Chase tore past the doorway in gym shorts, still dripping sweat from his workout. Steele followed, tugging on a T-shirt and barking for Mason, who yelled back that he was already moving.

Sinner didn’t join the stampede. Chaos would still be waiting in twenty seconds.

While the alarm kept wailing, boots kept pounding and his teammates kept cursing, he scooped the dough off the floured board. He gently set it in a big bowl, draped a cloth over it and rinsed his hands.

The voice of their commanding officer, Constantine—better known as Con—carried through the mansion that served as their SEAL team’s base. The words he barked got Sinner moving faster.

“Son of a bitch! They tried to breach base using an old code!”

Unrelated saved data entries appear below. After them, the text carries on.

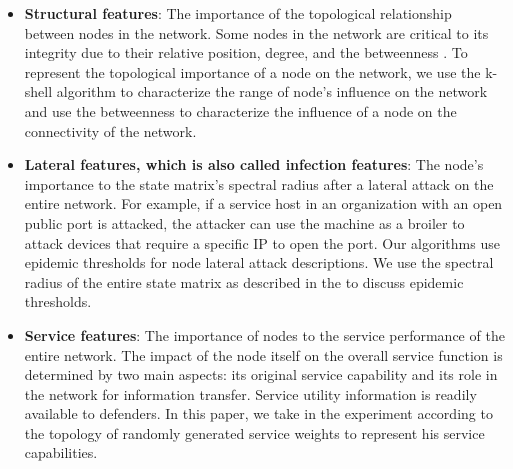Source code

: \documentclass[lettersize,journal]{IEEEtran}
\begin{document}
 
 \begin{itemize}
        \item \textbf{Structural features}: The importance of the topological relationship between nodes in the network. Some nodes in the network are critical to its integrity due to their relative position, degree, and the betweenness \cite{freeman1977set}. To represent the topological importance of a node on the network, we use the k-shell \cite{maji2020influential} algorithm to characterize the range of node's influence on the network and use the betweenness to characterize the influence of a node on the connectivity of the network.
        \item \textbf{Lateral features, which is also called infection features}: The node's importance to the state matrix's spectral radius after a lateral attack on the entire network. For example, if a service host in an organization with an open public port is attacked, the attacker can use the machine as a broiler to attack devices that require a specific IP to open the port. Our algorithms use epidemic thresholds \cite{li2021dynamics} for node lateral attack descriptions. We use the spectral radius of the entire state matrix as described in the \cite{zino2021analysis} to discuss epidemic thresholds.
        \item \textbf{Service features}: The importance of nodes to the service performance of the entire network. The impact of the node itself on the overall service function is determined by two main aspects: its original service capability and its role in the network for information transfer. Service utility information is readily available to defenders. In this paper, we take in the experiment according to the topology of randomly generated service weights to represent his service capabilities.
    \end{itemize}
\par
\end{document}
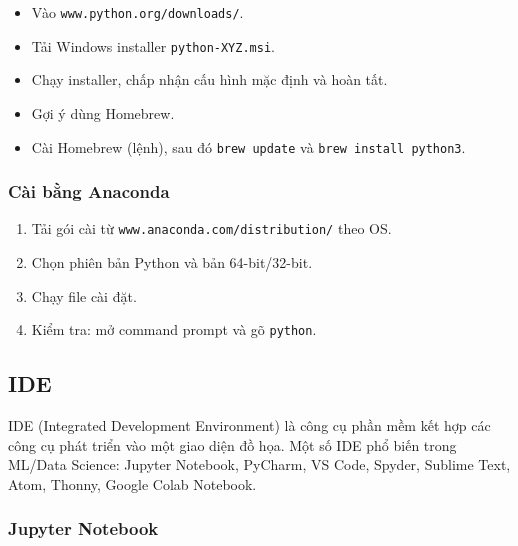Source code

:\begin{phuongphap}[title={Windows (tóm tắt)}]
\begin{itemize}
  \item Vào \texttt{www.python.org/downloads/}.
  \item Tải Windows installer \texttt{python-XYZ.msi}.
  \item Chạy installer, chấp nhận cấu hình mặc định và hoàn tất.
\end{itemize}
\end{phuongphap}

\begin{phuongphap}[title={MacOS (tóm tắt)}]
\begin{itemize}
  \item Gợi ý dùng Homebrew.
  \item Cài Homebrew (lệnh), sau đó \texttt{brew update} và \texttt{brew install python3}.
\end{itemize}
\end{phuongphap}

\subsubsection{Cài bằng Anaconda}
\begin{phuongphap}[title={Các bước}]
\begin{enumerate}
  \item Tải gói cài từ \texttt{www.anaconda.com/distribution/} theo OS.
  \item Chọn phiên bản Python và bản 64-bit/32-bit.
  \item Chạy file cài đặt.
  \item Kiểm tra: mở command prompt và gõ \texttt{python}.
\end{enumerate}
\end{phuongphap}

\subsection{IDE}

\begin{dinhnghia}[title={IDE là gì?}]
IDE (Integrated Development Environment) là công cụ phần mềm kết hợp các công cụ phát triển vào một giao diện đồ họa.
Một số IDE phổ biến trong ML/Data Science: Jupyter Notebook, PyCharm, VS Code, Spyder, Sublime Text, Atom, Thonny, Google Colab Notebook.
\end{dinhnghia}

\subsubsection{Jupyter Notebook}

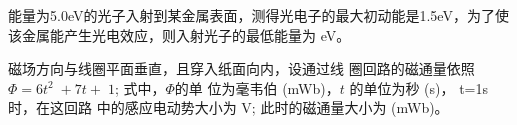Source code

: \documentclass{njustexam}
\begin{document}


\begin{problem}
能量为5.0eV的光子入射到某金属表面，测得光电子的最大初动能是1.5eV，为了使该金属能产生光电效应，则入射光子的最低能量为 eV。                                              
\end{problem}



\begin{problem}
  磁场方向与线圈平面垂直，且穿入纸面向内，设通过线
  圈回路的磁通量依照$\Phi = 6t^2 + 7t + 1$; 式中，$\Phi$的单
位为毫韦伯 (mWb)，$t$ 的单位为秒 (s)，
t=1s 时，在这回路
中的感应电动势大小为 V; 此时的磁通量大小为 (mWb)。
\end{problem}




\end{document}
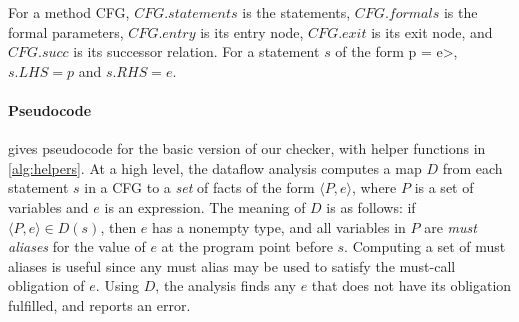 
For a method CFG, $\mathit{CFG.statements}$ is the statements,
$\mathit{CFG.formals}$ is the formal parameters,
$\mathit{CFG.entry}$ is its entry node,
$\mathit{CFG.exit}$ is its exit node, and
$\mathit{CFG.succ}$ is its successor relation.
For a statement
$s$ of the form \<p = e>, $s.LHS = p$ and $s.RHS = e$.

\paragraph{Pseudocode}  gives pseudocode for the
basic version of our checker, with helper functions in \cref{alg:helpers}.  At a
high level, the dataflow analysis computes a map $D$ from each statement $s$ in
a CFG to a \emph{set} of facts of the form $\langle P, e \rangle$, where $P$ is
a set of variables and $e$ is an expression.  The meaning
of $D$ is as follows: if $\langle P, e \rangle
\in D(s)$, then $e$ has a nonempty \MustCall type, and all variables in $P$
are \emph{must aliases} for the value of $e$ at the program point before $s$.
Computing a set of must aliases is useful since any must alias may be used to
satisfy the must-call obligation of $e$.  Using $D$, the analysis finds any $e$
that does not have its \MustCall obligation fulfilled, and reports an error.

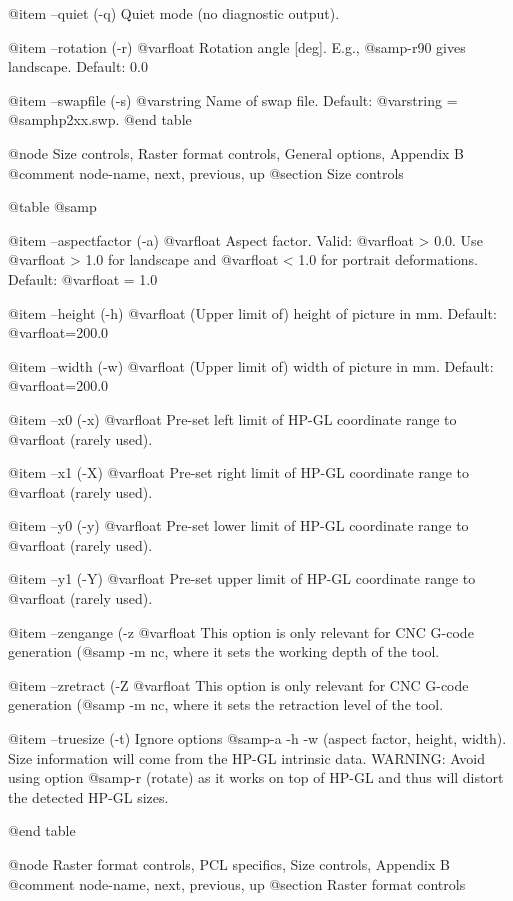 @item --quiet (-q)
Quiet mode (no diagnostic output).

@item --rotation (-r) @var{float}
Rotation angle [deg]. E.g., @samp{-r90} gives landscape. Default: 0.0

@item --swapfile (-s) @var{string}
Name of swap file. Default: @var{string} = @samp{hp2xx.swp}.
@end table



@node Size controls, Raster format controls, General options, Appendix B
@comment  node-name,  next,  previous,  up
@section Size controls

@table @samp

@item --aspectfactor (-a) @var{float}
Aspect factor. Valid: @var{float} > 0.0. Use @var{float} > 1.0 for landscape
and @var{float} < 1.0 for portrait deformations. Default: @var{float} = 1.0

@item --height (-h) @var{float}
(Upper limit of) height of picture in mm. Default: @var{float}=200.0

@item --width (-w) @var{float}
(Upper limit of) width of picture in mm. Default: @var{float}=200.0

@item --x0 (-x) @var{float}
Pre-set left limit of HP-GL coordinate range to @var{float} (rarely used).

@item --x1 (-X) @var{float}
Pre-set right limit of HP-GL coordinate range to @var{float} (rarely used).

@item --y0 (-y) @var{float}
Pre-set lower limit of HP-GL coordinate range to @var{float} (rarely used).

@item --y1 (-Y) @var{float}
Pre-set upper limit of HP-GL coordinate range to @var{float} (rarely used).

@item --zengange (-z @var{float}
This option is only relevant for CNC G-code generation (@samp{ -m nc}, where
it sets the working depth of the tool.

@item --zretract (-Z @var{float}
This option is only relevant for CNC G-code generation (@samp{ -m nc}, where
it sets the retraction level of the tool.

@item --truesize (-t)
Ignore options @samp{-a -h -w} (aspect factor, height, width). Size information
will come from the HP-GL intrinsic data. WARNING: Avoid using option @samp{-r}
(rotate) as it works on top of HP-GL and thus will distort the detected HP-GL
sizes.

@end table



@node Raster format controls, PCL specifics, Size controls, Appendix B
@comment  node-name,  next,  previous,  up
@section  Raster format controls

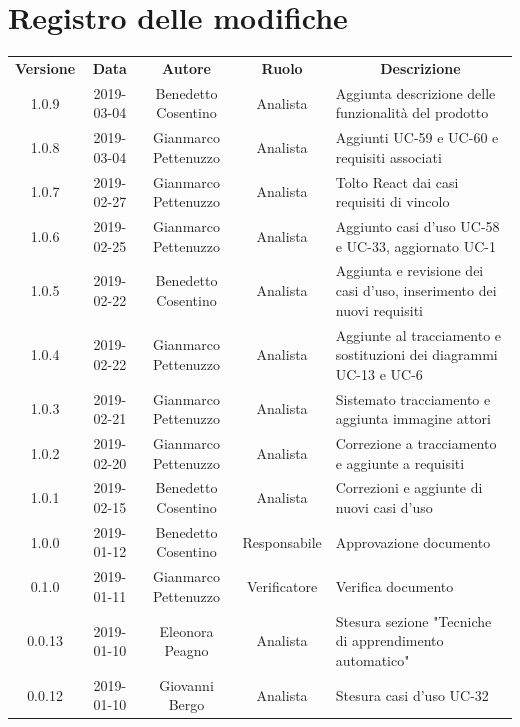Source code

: \documentclass[11pt,a4paper]{article}
\begin{document}
	
	{\def\arraystretch{2}\tabcolsep=10pt
	\newpage
	\section*{\centering Registro delle modifiche}
	\begin{tabularx}{\textwidth}{ c | c | c | c | X }
		\rowcolor{LightBlue}
		\color{white}\bfseries Versione & \color{white}\bfseries Data & \color{white}\bfseries Autore & \color{white}\bfseries Ruolo & \multicolumn{1}{c}{\color{white}\bfseries Descrizione}\\[0.25cm]
		1.0.9 & 2019-03-04 & Benedetto Cosentino & Analista & Aggiunta descrizione delle funzionalità del prodotto\\ \hline
		1.0.8 & 2019-03-04 & Gianmarco Pettenuzzo & Analista & Aggiunti UC-59 e UC-60 e requisiti associati \\ \hline
		1.0.7 & 2019-02-27 & Gianmarco Pettenuzzo & Analista & Tolto React dai casi requisiti di vincolo\\ \hline
		1.0.6 & 2019-02-25 & Gianmarco Pettenuzzo & Analista & Aggiunto casi d'uso UC-58 e UC-33, aggiornato UC-1\\ \hline
		1.0.5 & 2019-02-22 & Benedetto Cosentino & Analista & Aggiunta e revisione dei casi d'uso, inserimento dei nuovi requisiti\\ \hline
		1.0.4 & 2019-02-22 & Gianmarco Pettenuzzo & Analista & Aggiunte al tracciamento e sostituzioni dei diagrammi UC-13 e UC-6\\ \hline
		1.0.3 & 2019-02-21 & Gianmarco Pettenuzzo & Analista & Sistemato tracciamento e aggiunta immagine attori\\ \hline
		1.0.2 & 2019-02-20 & Gianmarco Pettenuzzo & Analista & Correzione a tracciamento e aggiunte a requisiti\\ \hline
		1.0.1 & 2019-02-15 & Benedetto Cosentino & Analista & Correzioni e aggiunte di nuovi casi d'uso \\ \hline
		1.0.0 & 2019-01-12 & Benedetto Cosentino & Responsabile & Approvazione documento \\ \hline
		0.1.0 & 2019-01-11 & Gianmarco Pettenuzzo & Verificatore & Verifica documento \\ \hline
		0.0.13 & 2019-01-10 & Eleonora Peagno & Analista & Stesura sezione "Tecniche di apprendimento automatico" \\ \hline
		0.0.12 & 2019-01-10 & Giovanni Bergo & Analista & Stesura casi d'uso UC-32 \\ \hline

\end{tabularx}}
\end{document}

Sinner abandoned his pizza dough and rushed to the war room. Most of the Blackout Charlie team was already gathered around the big table. Surveillance footage of the base from all angles projected on monitors across the back wall.

A sleek black car idled at the front gate.

Mason skidded into the room on Sinner’s heels. “What the hell’s the FBI doing here?”

Con strode into the room, jaw set for battle. “Better question is what the hell they think they’re doing using an old code. No one gets through those gates unless we let them.”

“Con, you have to let them in.” A feminine voice parted the tension, calmer than any other. Sophie might be the only person who could get through to their leader, since their relationship allowed her to appeal to his more reasonable side.

He stiffened. “The hell I do.”

She leveled a look at him. Con sucked in a breath and let it out in a hard whoosh. He snatched up his phone and stabbed a finger into the screen. Immediately, the monitor showed the gate swinging open. The car rolled through it.

Con slanted a look at Mason. “Meet our guests at the front door.”

Mason snorted before he strode out to obey the order.

Sinner drifted to a seat in the middle of the table between Ash and Chickie. Unease rippled through the group, but Sinner remained calm as he leaned back and watched the monitors. On the screen, two men in black suits and dark sunglasses climbed out of the car.

“Well, there goes the neighborhood.” Chickie’s comment had a couple of the guys grunting in agreement. Sinner only smirked. The Blackout Charlie team didn’t take orders from any government agency, and sure as hell not from men in stiff suits.

Sinner didn’t need to look around the table to know every man here wore worn jeans, cargo pants, or camo—and that any one of them could snap those agents in half with a flick of the wrist.

In the next shot, one of the black suits reached into the back of the car to extract a person wearing a black hood.